I do wish Norwich had not confined himself to such a narrow theme, because his focus on Shakespeare’s kings means that many fascinating personalities are under-discussed. For example, Margaret of Anjou holds much more interest than her husband, the hapless Henry VI, and I wanted to learn more about her. For the record, I was also not impressed with Norwich’s offhanded dismissal of Elizabeth of York’s claim to the throne because she was an “eighteen-year-old girl.” She might have been very capable — did he learn nothing from the life of Margaret of Anjou? — and she could hardly have been worse than Henry. You don’t catch him calling the young men in the book “boys.”

Still, Norwich’s willingness to make judgments on his subjects keeps the book interesting.

I didn’t enjoy Ruth Ozeki’s The Book of Form and Emptiness as much as Shakespeare’s Kings. On paper I should have. I adored Wonderfalls back in the day, and the Ozeki novel has a superficially similar premise: a young person discovers that objects are speaking to him/her, and chaos ensues. The difference, I think, is that Wonderfalls had a sense of humor. The writers knew it was ridiculous even as they used the nonsense to tell serious stories about the lead character’s life. It was silly and somber, light and dark — the contrast made it work. But you will find little wit in The Book of Form and Emptiness. Instead it offers one fast-moving calamity after another: real-world disasters like death and depression and mental illness and job loss and parenting struggles, coupled with a teenage boy insisting that scissors are telling him to stab people. (We’re supposed to believe him.)

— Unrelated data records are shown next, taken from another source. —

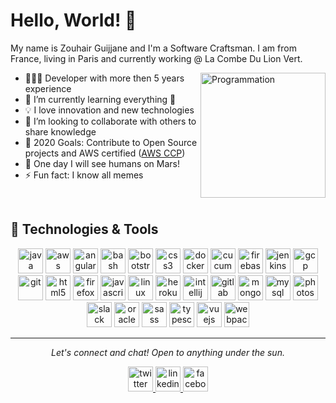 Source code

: # Hello, World! 👋

<!--
**zouhairguijjane/zouhairguijjane** is a ✨ _special_ ✨ repository because its `README.md` (this file) appears on your GitHub profile.
-->

My name is Zouhair Guijjane and I'm a Software Craftsman. I am from France, living in Paris and currently working @ La Combe Du Lion Vert.

<img align="right" src="https://i.giphy.com/media/LmNwrBhejkK9EFP504/200w.webp" alt="Programmation" width="200" />

- 👨🏻‍💻 Developer with more then 5 years experience
- 🌱 I’m currently learning everything 🤣
- 💡 I love innovation and new technologies
- 👯 I’m looking to collaborate with others to share knowledge
- 🥅 2020 Goals: Contribute to Open Source projects and AWS certified ([AWS CCP][3])
- 🚀 One day I will see humans on Mars!
- ⚡ Fun fact: I know all memes

<br />

## 🔧 Technologies & Tools

<p align="center">
  <img src="https://devicons.github.io/devicon/devicon.git/icons/java/java-original-wordmark.svg" alt="java" width="40" height="40"/>
  <img src="https://devicons.github.io/devicon/devicon.git/icons/amazonwebservices/amazonwebservices-original-wordmark.svg" alt="aws" width="40" height="40"/>
	<img src="https://devicons.github.io/devicon/devicon.git/icons/angularjs/angularjs-original.svg" alt="angularjs" width="40" height="40"/>
	<img src="https://www.vectorlogo.zone/logos/gnu_bash/gnu_bash-icon.svg" alt="bash" width="40" height="40"/>
	<img src="https://devicons.github.io/devicon/devicon.git/icons/bootstrap/bootstrap-plain.svg" alt="bootstrap" width="40" height="40"/>
	<img src="https://devicons.github.io/devicon/devicon.git/icons/css3/css3-original-wordmark.svg" alt="css3" width="40" height="40"/>
	<img src="https://devicons.github.io/devicon/devicon.git/icons/docker/docker-original-wordmark.svg" alt="docker" width="40" height="40"/>
  <img src="https://devicons.github.io/devicon/devicon.git/icons/cucumber/cucumber-plain-wordmark.svg" alt="cucumber" width="40" height="40"/>
	<img src="https://www.vectorlogo.zone/logos/firebase/firebase-icon.svg" alt="firebase" width="40" height="40"/>
  <img src="https://www.vectorlogo.zone/logos/jenkins/jenkins-icon.svg" alt="jenkins" width="40" height="40"/>
	<img src="https://www.vectorlogo.zone/logos/google_cloud/google_cloud-icon.svg" alt="gcp" width="40" height="40"/>
	<img src="https://devicons.github.io/devicon/devicon.git/icons/git/git-original-wordmark.svg" alt="git" width="40" height="40"/>
	<img src="https://devicons.github.io/devicon/devicon.git/icons/html5/html5-original-wordmark.svg" alt="html5" width="40" height="40"/>
  <img src="https://devicons.github.io/devicon/devicon.git/icons/firefox/firefox-original-wordmark.svg" alt="firefox" width="40" height="40"/>
	<img src="https://devicons.github.io/devicon/devicon.git/icons/javascript/javascript-original.svg" alt="javascript" width="40" height="40"/>
	<img src="https://devicons.github.io/devicon/devicon.git/icons/linux/linux-original.svg" alt="linux" width="40" height="40"/>
  <img src="https://devicons.github.io/devicon/devicon.git/icons/heroku/heroku-original-wordmark.svg" alt="heroku" width="40" height="40"/>
  <img src="https://devicons.github.io/devicon/devicon.git/icons/intellij/intellij-original.svg" alt="intellij" width="40" height="40"/>
  <img src="https://devicons.github.io/devicon/devicon.git/icons/gitlab/gitlab-original-wordmark.svg" alt="gitlab" width="40" height="40"/>
	<img src="https://devicons.github.io/devicon/devicon.git/icons/mongodb/mongodb-original-wordmark.svg" alt="mongodb" width="40" height="40"/>
	<img src="https://devicons.github.io/devicon/devicon.git/icons/mysql/mysql-original-wordmark.svg" alt="mysql" width="40" height="40"/>
	<img src="https://devicons.github.io/devicon/devicon.git/icons/photoshop/photoshop-plain.svg" alt="photoshop" width="40" height="40"/>
  <img src="https://devicons.github.io/devicon/devicon.git/icons/slack/slack-original.svg" alt="slack" width="40" height="40"/>
  <img src="https://devicons.github.io/devicon/devicon.git/icons/oracle/oracle-original.svg" alt="oracle" width="40" height="40"/>
	<img src="https://devicons.github.io/devicon/devicon.git/icons/sass/sass-original.svg" alt="sass" width="40" height="40"/>
	<img src="https://devicons.github.io/devicon/devicon.git/icons/typescript/typescript-original.svg" alt="typescript" width="40" height="40"/>
	<img src="https://devicons.github.io/devicon/devicon.git/icons/vuejs/vuejs-original-wordmark.svg" alt="vuejs" width="40" height="40"/>
	<img src="https://devicons.github.io/devicon/devicon.git/icons/webpack/webpack-original.svg" alt="webpack" width="40" height="40"/>
</p>

<hr>

<p align="center">
	<i>Let's connect and chat! Open to anything under the sun.</i>
	<p align="center">
		<a href="https://twitter.com/zouhairguijjane" alt="Twitter">
			<img src="https://devicons.github.io/devicon/devicon.git/icons/twitter/twitter-original.svg" alt="twitter" width="40" height="40"/>
    </a>
    <a href="https://www.linkedin.com/in/zouhairguijjane/" alt="Linkedin">
      <img src="https://devicons.github.io/devicon/devicon.git/icons/linkedin/linkedin-original.svg" alt="linkedin" width="40" height="40"/>
    </a>
    <a href="https://www.facebook.com/20.Juillet.2005/" alt="Facebook">
      <img src="https://devicons.github.io/devicon/devicon.git/icons/facebook/facebook-original.svg" alt="facebook" width="40" height="40"/>
    </a>
</p>

[1.1]: http://i.imgur.com/wWzX9uB.png (twitter icon with padding)
[2.1]: https://raw.githubusercontent.com/MartinHeinz/MartinHeinz/master/linkedin-3-16.png 

[1]: https://twitter.com/zouhairguijjane
[2]: https://linkedin.com/in/zouhairguijjane
[3]: https://www.youracclaim.com/badges/f16808a7-2eb9-410d-a3e1-33f45ddde40b/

Another difference, less significant, problem is that parts of this book are told from the point of view of a sentient book. I find myself uninterested in the inner lives of novels. Wonderfalls never asked me to consider how it would feel to be a wax lion.

There are some wonderfully written passages here, and some darkly whimsical moments that worked (the father’s death in the first chapter, for example, in which a driver mistakes him for garbage because he was lying on the ground “covered in crows”). But I could never get past the relentless fanciful misery.

My favorite book of the week turned out to be Kia Corthron’s Moon and the Mars. This bildungsroman begins in 1857 when its protagonist, Theo — a half-Black, half-Irish girl growing up in New York — is seven and ends when she is thirteen. (The epilogue is set fifteen years later.) Moon and the Mars was a slow burn — for the first hundred pages or so I was frustrated by spending so much time in a seven-year-old’s head. Young Theo is endearing and cheerful, but also exhausting and hyper (as someone who has raised three seven-year-olds, this tracks). But as I continued to read I began to appreciate what Corthron was doing, contrasting the happy, chatty Theo with the dangers of slavery smoldering around her. Just when I thought the book was painting entirely too rosy a picture of Theo’s life, she has a breathtaking encounter with a slave girl that shakes her own complacency. And tension continued to build as I watched the years tick by, aware that war was coming, crossing my fingers that Theo would emerge unscathed.

As Theo grows older, and the national crisis grows more acute, the book really comes into its own. Dickensian in scope, this novel captures what it must have felt like to grow up in such a tumultuous era, in a world where Theo’s own identity puts her in peril. It’s tempting to draw comparisons to today’s political and social climate — indeed, it’s nearly impossible to avoid — but I think it’s also useful to think of this book as being about the time it is set in, because these years were the crucible for the mess we find ourselves in today.

The exposition sometimes feels a bit clunky — in the epilogue Theo rattles off Civil War statistics as if she’d just Googled them — and the imagery can sometimes feel a bit on-the-nose. One section ends with Theo trapped in the street, literally caught between her Irish family and her Black family — but it’s all so well rendered I couldn’t begrudge it. I rarely say this about an almost-six-hundred-page book, but Moon and the Mars earns every word of its length. If you’re going to read one tremendously long novel from 2021, make it this one, not Crossroads.